# [What the exercise asks]
Would you please copy each line of the data in which the string "const" occurs?

# [Data excerpts]
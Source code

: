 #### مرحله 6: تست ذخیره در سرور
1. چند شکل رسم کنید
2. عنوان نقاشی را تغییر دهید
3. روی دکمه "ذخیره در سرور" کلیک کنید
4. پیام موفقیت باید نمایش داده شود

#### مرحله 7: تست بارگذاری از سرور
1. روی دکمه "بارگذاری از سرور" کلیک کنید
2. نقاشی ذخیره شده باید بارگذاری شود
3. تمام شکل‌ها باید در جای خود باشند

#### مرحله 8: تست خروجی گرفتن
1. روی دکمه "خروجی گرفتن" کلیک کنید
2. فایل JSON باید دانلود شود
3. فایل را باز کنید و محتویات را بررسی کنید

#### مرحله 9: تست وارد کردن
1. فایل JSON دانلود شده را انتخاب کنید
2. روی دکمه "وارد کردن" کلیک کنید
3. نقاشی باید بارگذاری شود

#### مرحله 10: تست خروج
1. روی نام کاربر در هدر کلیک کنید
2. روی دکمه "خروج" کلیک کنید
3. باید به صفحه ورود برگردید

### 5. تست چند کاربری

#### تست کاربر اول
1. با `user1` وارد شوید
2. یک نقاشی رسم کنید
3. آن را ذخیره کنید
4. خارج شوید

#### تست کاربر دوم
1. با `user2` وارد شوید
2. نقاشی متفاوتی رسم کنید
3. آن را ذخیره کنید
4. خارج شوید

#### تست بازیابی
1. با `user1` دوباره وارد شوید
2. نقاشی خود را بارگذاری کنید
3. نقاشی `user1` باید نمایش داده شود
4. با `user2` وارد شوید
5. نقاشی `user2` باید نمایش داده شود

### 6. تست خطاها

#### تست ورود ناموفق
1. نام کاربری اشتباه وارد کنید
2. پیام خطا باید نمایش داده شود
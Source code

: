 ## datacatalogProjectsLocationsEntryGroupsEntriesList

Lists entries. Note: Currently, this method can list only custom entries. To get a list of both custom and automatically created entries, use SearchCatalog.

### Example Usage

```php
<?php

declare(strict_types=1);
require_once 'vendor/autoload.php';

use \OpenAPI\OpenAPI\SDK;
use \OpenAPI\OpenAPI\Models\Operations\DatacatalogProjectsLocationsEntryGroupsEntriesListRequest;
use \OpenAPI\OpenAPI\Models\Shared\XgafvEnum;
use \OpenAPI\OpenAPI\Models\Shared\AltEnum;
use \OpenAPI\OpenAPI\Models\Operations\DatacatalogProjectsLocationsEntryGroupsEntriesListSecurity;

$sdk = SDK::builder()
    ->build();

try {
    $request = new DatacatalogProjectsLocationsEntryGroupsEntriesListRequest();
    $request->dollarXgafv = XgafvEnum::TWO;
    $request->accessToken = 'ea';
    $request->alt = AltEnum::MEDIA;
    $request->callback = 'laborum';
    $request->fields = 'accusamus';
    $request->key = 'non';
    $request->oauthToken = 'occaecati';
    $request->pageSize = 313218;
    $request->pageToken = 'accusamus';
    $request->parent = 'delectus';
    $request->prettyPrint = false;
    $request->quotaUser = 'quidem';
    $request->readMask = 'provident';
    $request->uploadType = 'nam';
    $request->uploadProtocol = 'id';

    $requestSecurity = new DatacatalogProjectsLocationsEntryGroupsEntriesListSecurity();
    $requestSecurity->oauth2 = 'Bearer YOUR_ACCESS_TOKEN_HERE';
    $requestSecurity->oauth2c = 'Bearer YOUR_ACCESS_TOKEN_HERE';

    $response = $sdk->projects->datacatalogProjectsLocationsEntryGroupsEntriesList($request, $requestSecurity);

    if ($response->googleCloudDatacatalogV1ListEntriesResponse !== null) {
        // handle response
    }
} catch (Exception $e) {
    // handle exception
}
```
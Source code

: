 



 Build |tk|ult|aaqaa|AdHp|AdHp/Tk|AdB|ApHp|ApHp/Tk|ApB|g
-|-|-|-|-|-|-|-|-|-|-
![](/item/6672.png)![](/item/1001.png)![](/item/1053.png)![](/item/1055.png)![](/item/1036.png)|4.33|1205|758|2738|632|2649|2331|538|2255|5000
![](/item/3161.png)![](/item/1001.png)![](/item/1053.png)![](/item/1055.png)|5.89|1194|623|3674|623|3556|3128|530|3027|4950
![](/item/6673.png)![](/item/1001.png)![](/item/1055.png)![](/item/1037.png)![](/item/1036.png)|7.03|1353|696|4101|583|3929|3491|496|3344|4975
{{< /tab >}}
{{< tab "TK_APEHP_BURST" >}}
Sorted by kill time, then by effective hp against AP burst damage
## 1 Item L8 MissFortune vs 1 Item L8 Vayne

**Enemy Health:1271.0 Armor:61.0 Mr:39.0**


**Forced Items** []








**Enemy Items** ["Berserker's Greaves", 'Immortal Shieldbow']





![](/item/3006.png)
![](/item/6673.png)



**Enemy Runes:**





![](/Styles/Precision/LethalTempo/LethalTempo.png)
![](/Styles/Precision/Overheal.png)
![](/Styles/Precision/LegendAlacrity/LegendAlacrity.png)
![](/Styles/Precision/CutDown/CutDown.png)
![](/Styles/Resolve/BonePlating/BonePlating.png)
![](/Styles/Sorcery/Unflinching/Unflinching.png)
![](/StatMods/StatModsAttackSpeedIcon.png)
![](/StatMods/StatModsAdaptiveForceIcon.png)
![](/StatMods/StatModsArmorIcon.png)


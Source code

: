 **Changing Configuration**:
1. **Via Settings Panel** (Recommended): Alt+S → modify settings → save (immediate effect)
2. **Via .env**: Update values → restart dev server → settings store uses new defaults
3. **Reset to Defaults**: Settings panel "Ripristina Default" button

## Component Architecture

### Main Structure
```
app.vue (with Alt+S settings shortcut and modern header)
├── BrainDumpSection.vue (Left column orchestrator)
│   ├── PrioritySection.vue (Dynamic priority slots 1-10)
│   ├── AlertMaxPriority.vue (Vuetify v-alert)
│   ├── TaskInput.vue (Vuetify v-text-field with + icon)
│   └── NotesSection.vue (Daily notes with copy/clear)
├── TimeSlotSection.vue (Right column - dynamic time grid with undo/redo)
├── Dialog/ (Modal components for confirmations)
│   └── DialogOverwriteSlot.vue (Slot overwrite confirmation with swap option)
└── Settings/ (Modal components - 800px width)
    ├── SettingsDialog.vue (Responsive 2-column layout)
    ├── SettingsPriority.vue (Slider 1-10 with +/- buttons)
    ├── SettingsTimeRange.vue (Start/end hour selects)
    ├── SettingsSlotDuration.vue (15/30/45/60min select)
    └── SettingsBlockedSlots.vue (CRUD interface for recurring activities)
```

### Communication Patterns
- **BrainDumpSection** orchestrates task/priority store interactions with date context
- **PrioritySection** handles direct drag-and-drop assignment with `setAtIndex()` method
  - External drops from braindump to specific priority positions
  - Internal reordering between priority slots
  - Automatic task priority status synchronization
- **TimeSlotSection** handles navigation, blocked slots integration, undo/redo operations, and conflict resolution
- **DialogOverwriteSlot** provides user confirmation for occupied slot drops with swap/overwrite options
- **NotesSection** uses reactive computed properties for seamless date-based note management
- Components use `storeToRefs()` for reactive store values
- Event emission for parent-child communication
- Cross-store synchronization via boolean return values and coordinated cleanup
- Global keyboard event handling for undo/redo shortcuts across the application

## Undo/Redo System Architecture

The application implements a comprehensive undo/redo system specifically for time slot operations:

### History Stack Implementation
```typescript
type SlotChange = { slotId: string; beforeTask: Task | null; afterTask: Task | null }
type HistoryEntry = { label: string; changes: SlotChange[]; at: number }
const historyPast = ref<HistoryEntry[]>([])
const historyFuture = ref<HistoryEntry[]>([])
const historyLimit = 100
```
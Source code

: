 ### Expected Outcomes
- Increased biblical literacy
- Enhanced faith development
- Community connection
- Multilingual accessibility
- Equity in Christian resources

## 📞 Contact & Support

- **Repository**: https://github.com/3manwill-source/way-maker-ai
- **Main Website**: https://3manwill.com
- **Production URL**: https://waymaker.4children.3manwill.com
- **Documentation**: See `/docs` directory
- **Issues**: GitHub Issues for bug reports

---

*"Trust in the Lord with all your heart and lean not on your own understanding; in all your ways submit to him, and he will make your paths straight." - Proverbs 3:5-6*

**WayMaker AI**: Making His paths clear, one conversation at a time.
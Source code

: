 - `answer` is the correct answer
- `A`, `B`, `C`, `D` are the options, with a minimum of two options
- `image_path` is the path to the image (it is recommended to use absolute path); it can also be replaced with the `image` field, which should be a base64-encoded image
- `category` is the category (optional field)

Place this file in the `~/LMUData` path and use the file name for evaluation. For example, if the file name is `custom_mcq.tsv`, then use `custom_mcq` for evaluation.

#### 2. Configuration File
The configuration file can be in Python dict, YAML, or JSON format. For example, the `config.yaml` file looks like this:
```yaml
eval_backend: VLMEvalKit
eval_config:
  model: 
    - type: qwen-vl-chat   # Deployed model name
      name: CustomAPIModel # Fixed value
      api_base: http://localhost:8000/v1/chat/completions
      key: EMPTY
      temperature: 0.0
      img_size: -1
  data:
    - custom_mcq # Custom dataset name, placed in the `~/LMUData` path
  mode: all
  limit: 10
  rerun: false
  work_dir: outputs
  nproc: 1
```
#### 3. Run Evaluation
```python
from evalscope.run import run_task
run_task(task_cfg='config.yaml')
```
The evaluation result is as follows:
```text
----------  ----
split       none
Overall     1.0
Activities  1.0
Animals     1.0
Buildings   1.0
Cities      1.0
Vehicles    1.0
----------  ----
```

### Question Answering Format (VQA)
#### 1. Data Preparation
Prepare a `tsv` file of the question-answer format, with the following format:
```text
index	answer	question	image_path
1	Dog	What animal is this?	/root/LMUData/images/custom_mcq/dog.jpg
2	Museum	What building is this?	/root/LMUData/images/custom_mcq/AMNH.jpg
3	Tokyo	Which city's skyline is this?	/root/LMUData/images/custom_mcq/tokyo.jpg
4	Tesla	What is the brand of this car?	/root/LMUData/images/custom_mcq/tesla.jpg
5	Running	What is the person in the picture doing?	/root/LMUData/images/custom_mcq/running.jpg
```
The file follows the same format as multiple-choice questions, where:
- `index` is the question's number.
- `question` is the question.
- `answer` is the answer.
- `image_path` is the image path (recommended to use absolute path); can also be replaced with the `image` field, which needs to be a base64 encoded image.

# [Expected answer]
const historyPast = ref<HistoryEntry[]>([])
const historyFuture = ref<HistoryEntry[]>([])
const historyLimit = 100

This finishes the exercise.